**Data for analysis:**
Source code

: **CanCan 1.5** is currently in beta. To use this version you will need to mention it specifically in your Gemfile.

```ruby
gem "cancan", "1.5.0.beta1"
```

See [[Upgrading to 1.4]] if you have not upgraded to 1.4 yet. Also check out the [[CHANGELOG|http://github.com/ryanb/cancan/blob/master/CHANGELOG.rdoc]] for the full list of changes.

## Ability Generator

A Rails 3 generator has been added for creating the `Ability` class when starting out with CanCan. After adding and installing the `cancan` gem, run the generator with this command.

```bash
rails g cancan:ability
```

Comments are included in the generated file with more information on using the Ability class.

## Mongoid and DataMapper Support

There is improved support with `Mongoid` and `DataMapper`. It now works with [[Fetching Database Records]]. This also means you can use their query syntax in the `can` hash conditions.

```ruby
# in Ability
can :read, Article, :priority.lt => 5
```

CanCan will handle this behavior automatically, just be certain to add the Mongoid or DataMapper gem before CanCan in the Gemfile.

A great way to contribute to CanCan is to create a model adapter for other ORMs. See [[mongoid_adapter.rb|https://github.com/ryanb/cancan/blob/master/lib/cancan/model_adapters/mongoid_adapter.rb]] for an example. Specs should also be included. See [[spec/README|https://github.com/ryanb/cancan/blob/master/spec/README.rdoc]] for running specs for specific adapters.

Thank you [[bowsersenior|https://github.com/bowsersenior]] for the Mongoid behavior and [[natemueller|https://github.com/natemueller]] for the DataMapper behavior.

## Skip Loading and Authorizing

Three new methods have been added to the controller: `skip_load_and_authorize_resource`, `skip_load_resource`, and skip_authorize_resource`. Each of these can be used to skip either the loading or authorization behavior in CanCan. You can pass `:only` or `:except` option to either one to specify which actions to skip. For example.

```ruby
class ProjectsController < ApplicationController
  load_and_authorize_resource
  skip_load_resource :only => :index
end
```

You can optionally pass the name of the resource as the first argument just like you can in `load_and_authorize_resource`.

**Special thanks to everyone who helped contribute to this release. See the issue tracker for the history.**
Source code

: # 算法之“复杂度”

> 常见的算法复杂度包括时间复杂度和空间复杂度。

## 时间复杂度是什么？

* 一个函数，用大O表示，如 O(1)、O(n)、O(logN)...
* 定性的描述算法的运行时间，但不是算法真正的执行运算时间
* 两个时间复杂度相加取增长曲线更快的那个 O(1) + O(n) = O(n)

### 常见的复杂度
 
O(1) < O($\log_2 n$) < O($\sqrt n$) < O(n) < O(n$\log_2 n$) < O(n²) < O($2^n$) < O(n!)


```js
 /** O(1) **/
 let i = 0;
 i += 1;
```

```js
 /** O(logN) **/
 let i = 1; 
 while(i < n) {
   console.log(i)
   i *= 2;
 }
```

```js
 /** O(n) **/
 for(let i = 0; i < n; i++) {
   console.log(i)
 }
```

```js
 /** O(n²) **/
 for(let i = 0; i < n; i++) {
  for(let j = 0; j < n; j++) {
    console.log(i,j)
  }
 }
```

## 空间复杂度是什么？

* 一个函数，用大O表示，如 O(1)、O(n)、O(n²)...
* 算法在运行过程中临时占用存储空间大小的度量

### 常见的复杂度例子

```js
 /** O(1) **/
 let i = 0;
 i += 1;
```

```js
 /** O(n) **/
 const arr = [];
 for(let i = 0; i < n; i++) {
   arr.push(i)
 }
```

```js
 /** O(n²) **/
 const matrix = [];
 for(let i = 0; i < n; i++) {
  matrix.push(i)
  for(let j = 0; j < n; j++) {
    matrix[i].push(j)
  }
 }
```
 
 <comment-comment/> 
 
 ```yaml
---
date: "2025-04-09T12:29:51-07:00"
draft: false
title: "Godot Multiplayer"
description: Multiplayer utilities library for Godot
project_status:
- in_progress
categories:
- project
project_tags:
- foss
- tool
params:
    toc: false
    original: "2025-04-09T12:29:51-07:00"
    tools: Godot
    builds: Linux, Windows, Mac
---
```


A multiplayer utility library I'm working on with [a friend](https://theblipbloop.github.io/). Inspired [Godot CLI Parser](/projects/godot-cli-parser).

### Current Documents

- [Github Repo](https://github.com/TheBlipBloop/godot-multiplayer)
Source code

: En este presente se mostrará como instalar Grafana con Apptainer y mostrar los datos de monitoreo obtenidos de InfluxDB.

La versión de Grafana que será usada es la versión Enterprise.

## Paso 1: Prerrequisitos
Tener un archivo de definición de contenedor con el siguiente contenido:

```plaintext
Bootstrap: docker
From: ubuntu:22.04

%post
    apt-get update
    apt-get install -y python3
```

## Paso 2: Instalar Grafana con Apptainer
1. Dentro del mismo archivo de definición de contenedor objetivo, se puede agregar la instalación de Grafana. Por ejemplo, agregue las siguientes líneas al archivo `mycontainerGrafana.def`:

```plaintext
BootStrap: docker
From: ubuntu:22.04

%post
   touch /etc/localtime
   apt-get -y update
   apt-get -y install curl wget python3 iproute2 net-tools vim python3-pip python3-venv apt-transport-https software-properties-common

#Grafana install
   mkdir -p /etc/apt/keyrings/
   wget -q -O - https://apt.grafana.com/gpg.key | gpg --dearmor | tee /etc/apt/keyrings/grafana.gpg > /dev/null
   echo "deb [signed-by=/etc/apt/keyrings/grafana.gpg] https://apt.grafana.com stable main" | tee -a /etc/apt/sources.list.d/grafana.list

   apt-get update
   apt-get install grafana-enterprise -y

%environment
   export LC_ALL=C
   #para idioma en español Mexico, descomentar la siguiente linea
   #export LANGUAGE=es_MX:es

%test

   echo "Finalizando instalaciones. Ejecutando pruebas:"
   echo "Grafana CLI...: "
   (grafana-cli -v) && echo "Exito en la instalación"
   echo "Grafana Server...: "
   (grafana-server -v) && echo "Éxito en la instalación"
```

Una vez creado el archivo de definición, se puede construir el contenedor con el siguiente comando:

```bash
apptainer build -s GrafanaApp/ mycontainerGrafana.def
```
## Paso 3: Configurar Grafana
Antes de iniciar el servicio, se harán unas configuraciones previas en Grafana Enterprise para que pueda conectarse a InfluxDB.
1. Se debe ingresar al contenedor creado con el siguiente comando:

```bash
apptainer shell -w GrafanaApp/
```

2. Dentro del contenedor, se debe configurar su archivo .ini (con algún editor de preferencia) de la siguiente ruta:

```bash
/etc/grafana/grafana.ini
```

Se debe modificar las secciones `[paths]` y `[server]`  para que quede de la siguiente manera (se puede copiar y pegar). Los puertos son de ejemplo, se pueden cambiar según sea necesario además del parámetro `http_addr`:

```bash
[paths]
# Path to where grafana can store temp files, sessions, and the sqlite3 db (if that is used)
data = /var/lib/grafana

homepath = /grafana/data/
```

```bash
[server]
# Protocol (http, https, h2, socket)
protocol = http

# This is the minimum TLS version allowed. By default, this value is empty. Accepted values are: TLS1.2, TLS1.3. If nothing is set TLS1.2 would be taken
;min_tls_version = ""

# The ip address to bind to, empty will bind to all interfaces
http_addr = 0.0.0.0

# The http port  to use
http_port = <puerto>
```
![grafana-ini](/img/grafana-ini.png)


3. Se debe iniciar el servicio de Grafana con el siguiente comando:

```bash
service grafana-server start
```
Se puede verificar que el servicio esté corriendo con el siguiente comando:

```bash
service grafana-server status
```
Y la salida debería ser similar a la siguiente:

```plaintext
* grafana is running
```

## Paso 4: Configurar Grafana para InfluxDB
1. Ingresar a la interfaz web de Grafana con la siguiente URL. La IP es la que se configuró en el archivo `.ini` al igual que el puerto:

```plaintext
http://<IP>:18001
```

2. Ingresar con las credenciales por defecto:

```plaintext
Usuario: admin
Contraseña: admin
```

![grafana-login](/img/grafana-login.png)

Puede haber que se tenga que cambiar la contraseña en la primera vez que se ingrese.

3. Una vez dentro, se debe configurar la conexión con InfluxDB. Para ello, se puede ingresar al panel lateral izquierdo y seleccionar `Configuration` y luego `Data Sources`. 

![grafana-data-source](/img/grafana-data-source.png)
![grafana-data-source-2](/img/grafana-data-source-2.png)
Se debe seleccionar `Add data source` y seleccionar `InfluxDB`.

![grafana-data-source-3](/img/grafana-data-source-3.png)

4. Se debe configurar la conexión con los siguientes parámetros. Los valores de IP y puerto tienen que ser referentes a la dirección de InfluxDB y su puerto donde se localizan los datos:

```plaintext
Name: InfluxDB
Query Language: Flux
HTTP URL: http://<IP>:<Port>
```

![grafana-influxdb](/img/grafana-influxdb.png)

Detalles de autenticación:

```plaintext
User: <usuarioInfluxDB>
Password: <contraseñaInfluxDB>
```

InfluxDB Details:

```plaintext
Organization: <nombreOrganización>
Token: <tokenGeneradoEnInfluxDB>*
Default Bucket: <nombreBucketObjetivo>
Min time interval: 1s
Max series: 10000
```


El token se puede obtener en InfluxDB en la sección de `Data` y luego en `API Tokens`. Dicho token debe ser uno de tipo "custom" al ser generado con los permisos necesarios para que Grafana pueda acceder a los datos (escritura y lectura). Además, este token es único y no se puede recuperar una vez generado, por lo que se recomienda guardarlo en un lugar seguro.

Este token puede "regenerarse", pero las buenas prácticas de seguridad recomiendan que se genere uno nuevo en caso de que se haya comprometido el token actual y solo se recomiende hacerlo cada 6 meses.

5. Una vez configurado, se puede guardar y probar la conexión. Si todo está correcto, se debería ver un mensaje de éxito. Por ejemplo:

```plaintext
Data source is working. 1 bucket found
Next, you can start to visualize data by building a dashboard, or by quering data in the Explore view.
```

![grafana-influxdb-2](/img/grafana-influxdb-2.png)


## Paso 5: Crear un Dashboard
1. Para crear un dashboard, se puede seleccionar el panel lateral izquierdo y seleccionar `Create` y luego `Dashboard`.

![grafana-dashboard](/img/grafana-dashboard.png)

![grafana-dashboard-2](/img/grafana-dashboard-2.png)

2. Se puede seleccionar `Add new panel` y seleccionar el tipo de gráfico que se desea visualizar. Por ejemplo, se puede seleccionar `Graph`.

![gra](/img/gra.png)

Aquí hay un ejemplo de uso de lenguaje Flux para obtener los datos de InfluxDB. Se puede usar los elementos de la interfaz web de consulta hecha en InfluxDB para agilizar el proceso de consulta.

**Work task:** Go through the data above and copy each line that holds the word "empty".

**The answer:**
# This is the minimum TLS version allowed. By default, this value is empty. Accepted values are: TLS1.2, TLS1.3. If nothing is set TLS1.2 would be taken
# The ip address to bind to, empty will bind to all interfaces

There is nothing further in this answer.